At the same time, the article also points out:

    For normal or thin women, the more glands in the breast, the more likely they are to develop breast cancer. Because the amount of glands at this time can be roughly measured by cups. This does not hold true for overweight or obese women.

Well, the next question is…

Breast cutting and breast reduction to reduce the risk of breast cancer?

The effectiveness and necessity of preventive mastectomy are still controversial in the medical field for high-risk groups who really suffer from one side of breast cancer, or have BRCA gene mutation of breast cancer and family history of breast cancer.

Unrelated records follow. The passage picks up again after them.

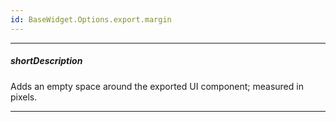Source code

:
 ```yaml
---
id: BaseWidget.Options.export.margin
---
```

---
##### shortDescription
Adds an empty space around the exported UI component; measured in pixels.

---
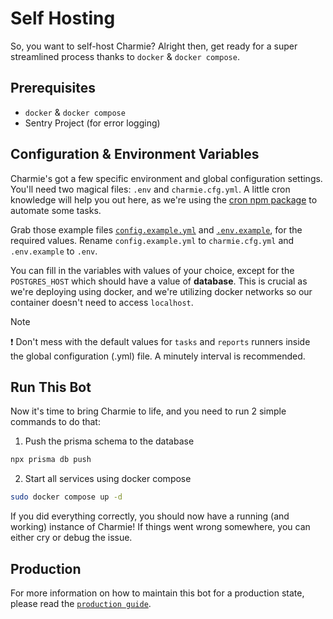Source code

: # Self Hosting

So, you want to self-host Charmie? Alright then, get ready for a super streamlined process thanks to `docker` & `docker compose`.

## Prerequisites

- `docker` & `docker compose`
- Sentry Project (for error logging)

## Configuration & Environment Variables

Charmie's got a few specific environment and global configuration settings. You'll need two magical files: `.env` and `charmie.cfg.yml`. A little cron knowledge will help you out here, as we're using the [cron npm package](https://www.npmjs.com/package/cron) to automate some tasks.

Grab those example files [`config.example.yml`](/config.example.yml) and [`.env.example`](/.env.example), for the required values. Rename `config.example.yml` to `charmie.cfg.yml` and `.env.example` to `.env`.

You can fill in the variables with values of your choice, except for the `POSTGRES_HOST` which should have a value of **database**. This is crucial as we're deploying using docker, and we're utilizing docker networks so our container doesn't need to access `localhost`.

> [!NOTE]
> ❗ Don't mess with the default values for `tasks` and `reports` runners inside the global configuration (.yml) file. A minutely interval is recommended.

## Run This Bot

Now it's time to bring Charmie to life, and you need to run 2 simple commands to do that:

1. Push the prisma schema to the database

```bash
npx prisma db push
```

2. Start all services using docker compose

```bash
sudo docker compose up -d
```

If you did everything correctly, you should now have a running (and working) instance of Charmie!
If things went wrong somewhere, you can either cry or debug the issue.

## Production

For more information on how to maintain this bot for a production state, please read the [`production guide`](/documentation/Production.md).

Any operation has different degrees of risks, such as anesthesia, hemorrhage, infection, scar contracture, etc., which need to be carefully considered before mastectomy.

People at high risk of breast cancer can discuss with their attending doctors before deciding whether to prevent breast cancer by breast cutting.

For example, famous actress Angelina Jolie is a woman at high risk of breast cancer. She chose to have a total mastectomy.

However, if it is not a high-risk woman, to remove the breast and shrink the breast in order to reduce the risk of breast cancer is probably a daydream of losing the wife and losing the army.

There are two problems:

Breast cancer can occur anywhere in the breast gland. Where is it cut?

Even if 1% of glands exist, breast cancer is likely to occur. How many cuts?

Angelina Jolie, for example, still has a 5% risk of breast cancer because she retains the nipple areola and a small part of glandular tissue behind it.